##### Data records
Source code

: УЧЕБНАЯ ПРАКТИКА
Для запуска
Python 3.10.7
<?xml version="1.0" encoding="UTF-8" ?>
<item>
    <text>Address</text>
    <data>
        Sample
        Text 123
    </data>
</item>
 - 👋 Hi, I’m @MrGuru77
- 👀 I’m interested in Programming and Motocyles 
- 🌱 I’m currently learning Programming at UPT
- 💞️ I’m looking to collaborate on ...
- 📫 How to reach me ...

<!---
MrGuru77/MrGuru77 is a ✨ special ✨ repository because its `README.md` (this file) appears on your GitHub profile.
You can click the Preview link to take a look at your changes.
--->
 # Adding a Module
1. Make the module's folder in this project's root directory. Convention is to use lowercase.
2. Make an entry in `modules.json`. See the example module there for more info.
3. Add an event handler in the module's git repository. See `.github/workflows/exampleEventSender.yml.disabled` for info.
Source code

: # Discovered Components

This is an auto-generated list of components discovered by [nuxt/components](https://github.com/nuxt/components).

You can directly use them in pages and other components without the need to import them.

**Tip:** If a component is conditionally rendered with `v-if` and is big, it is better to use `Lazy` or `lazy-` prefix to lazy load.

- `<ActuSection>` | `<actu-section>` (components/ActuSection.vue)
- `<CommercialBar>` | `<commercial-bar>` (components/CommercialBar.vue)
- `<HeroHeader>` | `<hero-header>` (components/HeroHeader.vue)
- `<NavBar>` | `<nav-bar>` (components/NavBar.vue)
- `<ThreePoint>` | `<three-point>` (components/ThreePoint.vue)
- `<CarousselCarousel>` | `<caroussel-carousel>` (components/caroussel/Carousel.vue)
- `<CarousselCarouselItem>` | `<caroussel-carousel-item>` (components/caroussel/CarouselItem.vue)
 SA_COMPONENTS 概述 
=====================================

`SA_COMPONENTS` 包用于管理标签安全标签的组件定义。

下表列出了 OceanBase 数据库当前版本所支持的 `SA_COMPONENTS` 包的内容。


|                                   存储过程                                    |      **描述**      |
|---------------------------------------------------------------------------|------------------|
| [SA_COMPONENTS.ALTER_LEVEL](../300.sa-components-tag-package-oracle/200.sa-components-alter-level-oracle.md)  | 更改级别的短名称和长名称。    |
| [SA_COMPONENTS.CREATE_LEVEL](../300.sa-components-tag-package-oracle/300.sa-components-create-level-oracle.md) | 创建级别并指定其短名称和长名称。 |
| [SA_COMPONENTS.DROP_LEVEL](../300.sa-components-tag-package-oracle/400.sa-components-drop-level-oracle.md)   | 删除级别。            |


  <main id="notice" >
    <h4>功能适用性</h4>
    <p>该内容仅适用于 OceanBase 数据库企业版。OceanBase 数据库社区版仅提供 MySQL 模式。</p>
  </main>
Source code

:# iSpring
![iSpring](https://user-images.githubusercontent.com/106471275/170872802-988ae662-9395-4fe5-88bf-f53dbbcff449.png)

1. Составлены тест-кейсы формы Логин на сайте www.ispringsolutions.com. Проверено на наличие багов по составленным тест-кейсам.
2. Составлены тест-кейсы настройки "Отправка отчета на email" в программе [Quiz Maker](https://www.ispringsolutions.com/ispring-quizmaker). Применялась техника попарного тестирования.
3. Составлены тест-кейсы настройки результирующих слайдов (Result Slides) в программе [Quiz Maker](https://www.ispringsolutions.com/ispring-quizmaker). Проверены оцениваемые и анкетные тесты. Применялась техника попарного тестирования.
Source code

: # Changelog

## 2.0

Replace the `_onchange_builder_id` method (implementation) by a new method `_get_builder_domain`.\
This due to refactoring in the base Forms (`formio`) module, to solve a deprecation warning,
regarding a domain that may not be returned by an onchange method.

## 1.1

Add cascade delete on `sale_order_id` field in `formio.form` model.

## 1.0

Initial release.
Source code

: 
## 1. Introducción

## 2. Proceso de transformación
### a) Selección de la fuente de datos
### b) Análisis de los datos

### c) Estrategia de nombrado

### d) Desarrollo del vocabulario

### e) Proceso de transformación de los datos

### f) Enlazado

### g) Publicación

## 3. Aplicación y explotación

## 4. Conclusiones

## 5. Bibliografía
##########
What to produce:
Tell how many lines of the listing include the word "info", replying with nothing but the number.

Completed exercise:
2